What we are witnessing right now is the final phase of a collapse scenario that was more than a decade in the making, and Biden is about to help finish the job.
Biden will no doubt seek to hyperinflate the dollar in the name of offsetting the losses and keep things afloat for a short time, but the real agenda will be to trigger price spikes in goods as well as eventually killing the dollar altogether. No amount of stimulus will stop the crash that has already been set in motion; the bailout measures from this point on are Kabuki theater, a show put on for the masses to make us believe that the government and the banks “did everything they could” to save us. The elites have no intention of stalling or stopping the collapse; their “great reset” demands it.

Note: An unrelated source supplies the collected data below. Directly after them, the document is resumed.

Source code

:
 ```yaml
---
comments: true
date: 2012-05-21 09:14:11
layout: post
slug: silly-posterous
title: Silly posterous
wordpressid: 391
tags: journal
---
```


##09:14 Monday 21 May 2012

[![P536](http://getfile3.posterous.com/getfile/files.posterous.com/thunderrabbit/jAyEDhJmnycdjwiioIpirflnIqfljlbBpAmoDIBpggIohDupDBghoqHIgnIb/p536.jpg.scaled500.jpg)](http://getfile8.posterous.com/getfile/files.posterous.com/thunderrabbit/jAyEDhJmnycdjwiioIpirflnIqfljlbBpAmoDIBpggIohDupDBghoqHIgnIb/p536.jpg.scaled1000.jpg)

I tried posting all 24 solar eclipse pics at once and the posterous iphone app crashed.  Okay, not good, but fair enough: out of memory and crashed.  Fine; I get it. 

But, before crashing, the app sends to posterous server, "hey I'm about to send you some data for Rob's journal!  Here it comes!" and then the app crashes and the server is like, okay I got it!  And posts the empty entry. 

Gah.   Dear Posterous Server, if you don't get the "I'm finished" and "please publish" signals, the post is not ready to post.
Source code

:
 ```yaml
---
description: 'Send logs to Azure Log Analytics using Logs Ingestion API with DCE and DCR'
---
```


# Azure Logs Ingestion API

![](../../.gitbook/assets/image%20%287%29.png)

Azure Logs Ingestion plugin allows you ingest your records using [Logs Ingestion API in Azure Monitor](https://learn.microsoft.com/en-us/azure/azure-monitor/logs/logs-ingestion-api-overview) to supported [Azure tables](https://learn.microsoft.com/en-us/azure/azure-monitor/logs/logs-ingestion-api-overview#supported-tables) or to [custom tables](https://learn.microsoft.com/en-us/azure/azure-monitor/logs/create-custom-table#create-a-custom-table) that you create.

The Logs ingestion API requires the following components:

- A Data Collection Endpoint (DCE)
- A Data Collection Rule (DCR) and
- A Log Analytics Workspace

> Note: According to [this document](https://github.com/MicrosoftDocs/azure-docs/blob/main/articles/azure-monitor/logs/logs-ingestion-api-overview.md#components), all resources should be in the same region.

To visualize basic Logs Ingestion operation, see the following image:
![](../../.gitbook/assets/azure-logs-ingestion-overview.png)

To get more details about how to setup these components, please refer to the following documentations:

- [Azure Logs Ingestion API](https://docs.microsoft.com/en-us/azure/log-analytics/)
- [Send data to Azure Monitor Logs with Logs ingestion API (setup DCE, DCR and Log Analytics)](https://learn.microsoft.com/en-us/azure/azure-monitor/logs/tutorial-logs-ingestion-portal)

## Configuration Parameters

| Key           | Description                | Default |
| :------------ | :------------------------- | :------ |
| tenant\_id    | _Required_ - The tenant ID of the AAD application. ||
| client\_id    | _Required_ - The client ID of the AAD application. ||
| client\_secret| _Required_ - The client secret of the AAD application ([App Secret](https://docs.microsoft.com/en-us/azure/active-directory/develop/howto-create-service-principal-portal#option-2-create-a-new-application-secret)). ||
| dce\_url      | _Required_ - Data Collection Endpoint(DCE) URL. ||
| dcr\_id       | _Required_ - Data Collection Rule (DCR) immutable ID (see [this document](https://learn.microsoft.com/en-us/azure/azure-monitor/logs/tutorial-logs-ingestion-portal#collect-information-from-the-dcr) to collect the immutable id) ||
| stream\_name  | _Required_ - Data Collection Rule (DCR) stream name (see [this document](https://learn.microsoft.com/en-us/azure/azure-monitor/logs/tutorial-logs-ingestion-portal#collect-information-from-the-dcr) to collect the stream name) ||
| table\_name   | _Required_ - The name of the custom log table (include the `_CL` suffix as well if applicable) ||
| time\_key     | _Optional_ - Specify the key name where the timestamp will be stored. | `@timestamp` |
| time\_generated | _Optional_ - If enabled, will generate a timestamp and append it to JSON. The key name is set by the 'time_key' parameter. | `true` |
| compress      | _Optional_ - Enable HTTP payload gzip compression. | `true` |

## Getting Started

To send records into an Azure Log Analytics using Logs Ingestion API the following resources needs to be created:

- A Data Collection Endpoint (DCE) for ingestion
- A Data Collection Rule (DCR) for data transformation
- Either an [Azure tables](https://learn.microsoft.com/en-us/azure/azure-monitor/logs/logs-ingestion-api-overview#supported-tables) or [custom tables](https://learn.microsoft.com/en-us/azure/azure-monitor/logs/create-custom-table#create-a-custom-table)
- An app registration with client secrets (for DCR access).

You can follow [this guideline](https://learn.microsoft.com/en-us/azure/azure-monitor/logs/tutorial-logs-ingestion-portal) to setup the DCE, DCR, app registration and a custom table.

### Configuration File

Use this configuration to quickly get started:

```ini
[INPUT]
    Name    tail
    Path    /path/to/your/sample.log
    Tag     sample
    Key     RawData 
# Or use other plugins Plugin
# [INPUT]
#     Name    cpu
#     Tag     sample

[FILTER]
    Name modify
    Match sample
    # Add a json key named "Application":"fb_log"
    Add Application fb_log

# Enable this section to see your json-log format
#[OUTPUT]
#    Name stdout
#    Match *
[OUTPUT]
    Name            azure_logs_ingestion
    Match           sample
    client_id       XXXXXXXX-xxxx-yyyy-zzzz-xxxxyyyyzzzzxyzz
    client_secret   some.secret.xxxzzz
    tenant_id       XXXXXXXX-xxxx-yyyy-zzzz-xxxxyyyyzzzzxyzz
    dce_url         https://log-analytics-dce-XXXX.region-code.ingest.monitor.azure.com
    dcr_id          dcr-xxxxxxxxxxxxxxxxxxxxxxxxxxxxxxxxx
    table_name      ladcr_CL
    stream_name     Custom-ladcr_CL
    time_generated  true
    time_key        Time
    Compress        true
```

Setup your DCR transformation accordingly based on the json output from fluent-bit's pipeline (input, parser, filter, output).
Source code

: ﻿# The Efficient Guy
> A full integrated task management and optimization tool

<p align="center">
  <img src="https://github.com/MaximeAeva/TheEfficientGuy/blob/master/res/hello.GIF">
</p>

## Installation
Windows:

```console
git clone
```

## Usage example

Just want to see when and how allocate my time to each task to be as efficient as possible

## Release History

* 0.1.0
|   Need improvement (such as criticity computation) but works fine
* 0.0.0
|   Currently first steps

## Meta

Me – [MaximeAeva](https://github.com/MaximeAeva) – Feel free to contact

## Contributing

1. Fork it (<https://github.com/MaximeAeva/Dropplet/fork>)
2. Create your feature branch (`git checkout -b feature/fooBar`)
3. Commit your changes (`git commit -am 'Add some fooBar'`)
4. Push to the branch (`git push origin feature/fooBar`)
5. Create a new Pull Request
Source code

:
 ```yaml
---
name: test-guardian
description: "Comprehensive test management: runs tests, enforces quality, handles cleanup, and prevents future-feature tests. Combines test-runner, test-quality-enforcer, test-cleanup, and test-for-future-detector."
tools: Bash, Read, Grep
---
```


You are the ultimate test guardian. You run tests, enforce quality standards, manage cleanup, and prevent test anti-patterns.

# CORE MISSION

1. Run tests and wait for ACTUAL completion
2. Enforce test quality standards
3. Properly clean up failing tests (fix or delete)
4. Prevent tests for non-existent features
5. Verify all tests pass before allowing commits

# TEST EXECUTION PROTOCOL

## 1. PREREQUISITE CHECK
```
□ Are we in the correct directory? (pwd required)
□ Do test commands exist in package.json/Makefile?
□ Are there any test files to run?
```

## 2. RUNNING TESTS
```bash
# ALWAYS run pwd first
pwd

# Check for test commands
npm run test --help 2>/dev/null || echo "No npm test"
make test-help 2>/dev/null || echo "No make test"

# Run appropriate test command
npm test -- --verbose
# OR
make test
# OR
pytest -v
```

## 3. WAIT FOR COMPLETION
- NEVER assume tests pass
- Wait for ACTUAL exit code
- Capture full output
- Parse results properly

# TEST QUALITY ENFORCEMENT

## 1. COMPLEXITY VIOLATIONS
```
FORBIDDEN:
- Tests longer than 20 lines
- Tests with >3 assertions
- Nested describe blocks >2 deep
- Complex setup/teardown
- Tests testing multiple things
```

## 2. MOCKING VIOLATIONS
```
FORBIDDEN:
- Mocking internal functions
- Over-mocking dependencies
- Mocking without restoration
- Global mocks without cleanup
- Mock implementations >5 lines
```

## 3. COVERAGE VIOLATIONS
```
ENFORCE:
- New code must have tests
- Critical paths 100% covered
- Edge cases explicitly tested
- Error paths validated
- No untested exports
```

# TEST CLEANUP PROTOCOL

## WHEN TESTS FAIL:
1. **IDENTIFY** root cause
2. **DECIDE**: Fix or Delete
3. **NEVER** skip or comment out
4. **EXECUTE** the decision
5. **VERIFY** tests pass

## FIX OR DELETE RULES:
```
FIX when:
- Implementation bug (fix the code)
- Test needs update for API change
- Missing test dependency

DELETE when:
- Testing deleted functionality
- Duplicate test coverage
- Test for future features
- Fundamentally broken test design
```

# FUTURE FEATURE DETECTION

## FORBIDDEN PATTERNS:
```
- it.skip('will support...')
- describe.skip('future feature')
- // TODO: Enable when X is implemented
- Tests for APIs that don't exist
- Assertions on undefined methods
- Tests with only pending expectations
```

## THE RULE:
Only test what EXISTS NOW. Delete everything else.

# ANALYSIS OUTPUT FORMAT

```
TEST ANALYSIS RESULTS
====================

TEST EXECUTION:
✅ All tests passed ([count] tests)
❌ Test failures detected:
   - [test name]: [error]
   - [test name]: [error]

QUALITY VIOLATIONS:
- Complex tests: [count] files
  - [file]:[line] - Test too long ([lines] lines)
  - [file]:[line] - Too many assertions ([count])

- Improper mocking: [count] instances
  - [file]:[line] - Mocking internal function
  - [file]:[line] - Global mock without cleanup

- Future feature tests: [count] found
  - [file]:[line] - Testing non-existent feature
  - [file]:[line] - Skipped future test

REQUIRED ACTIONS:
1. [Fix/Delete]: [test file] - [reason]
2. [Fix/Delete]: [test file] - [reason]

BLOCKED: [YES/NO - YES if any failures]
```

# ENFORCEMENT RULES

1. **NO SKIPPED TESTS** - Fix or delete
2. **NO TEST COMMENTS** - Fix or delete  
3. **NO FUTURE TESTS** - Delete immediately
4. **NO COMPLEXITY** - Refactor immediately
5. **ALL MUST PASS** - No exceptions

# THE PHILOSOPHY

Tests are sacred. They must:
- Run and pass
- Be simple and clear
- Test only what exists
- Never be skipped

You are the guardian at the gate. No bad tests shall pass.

One’s initial assumption would be that Biden would then take the blame for the economic crisis, but it appears that the establishment is going to set up a Herbert Hoover narrative and lay all the blame squarely on Trump and conservatives. In the past I have noted that Trump’s trajectory was very similar to Herbert Hoover’s, in that he was a business mogul and Republican that pushed for corporate tax cut policies and also extensive tariff’s.
Brandon Smith
January 20, 2021
Biden’s Presidency Will Be A Catalyst For Secession – And Perhaps Civil War
[I’ve been listening to the book When Money Dies: The Nightmare Of The Weimar Hyper Inflation. There are a bunch of takeaways which I think are relevant to our current situation. The ones I have taken note of so far include:
- The government was, in a sense, without options because of increasing obligations which they could not pay for. The option of defaulting was “too terrible to confront” and they could avoid the confrontation in the short term by printing more money. Our situation more than parallels theirs.
- The volume of paper became so large people carried their money in baskets and wheelbarrows. People would have their baskets and wheelbarrows stolen and the thieves would leave the money behind.
- Things moved quickly. A cup of coffee was priced at 5,000 Marks when you sat
down on the table but was 8,000 Marks after you drank it and went to pay for
it.
- One of the things that slowed the increase in the currency supply was the physical creation of the paper bills*. Our digital money will not have these restrictions on the rate of increase.
- Some people did well in this environment. Among these were people in businesses where their costs were upfront and product sales were much later.
- People in union jobs with effective striking power producing essential goods were able to avoid the worst of the situation.
- People in the services industries, include doctors, lawyers, etc. did poorly.
- People in government jobs and on pensions were the worst hit. They had nothing to barter with and no effective ability to go on strike.
- Certain areas (I’m thinking these were something like an equivalent of our counties) issued their own currencies with exchange rates based on a quantity of grain or fuel.
- The masses of the people, including well respected economists, did not understand why it was happening. They needed someone or something to blame. Jews became the “winners” in the scapegoat Olympics.
We live in interesting times.—Joe]
* The capacity of the infrastructure for producing and distributing the currency was exceeded. With the denomination of the bills increasing at an exponential rate even the limits on things like the speed of the design of the bills was exceeded. The ability to produce and delivery the paper to the printers, get it through the printing presses, and distribute it to the banks exceeded the truck transportation capacity.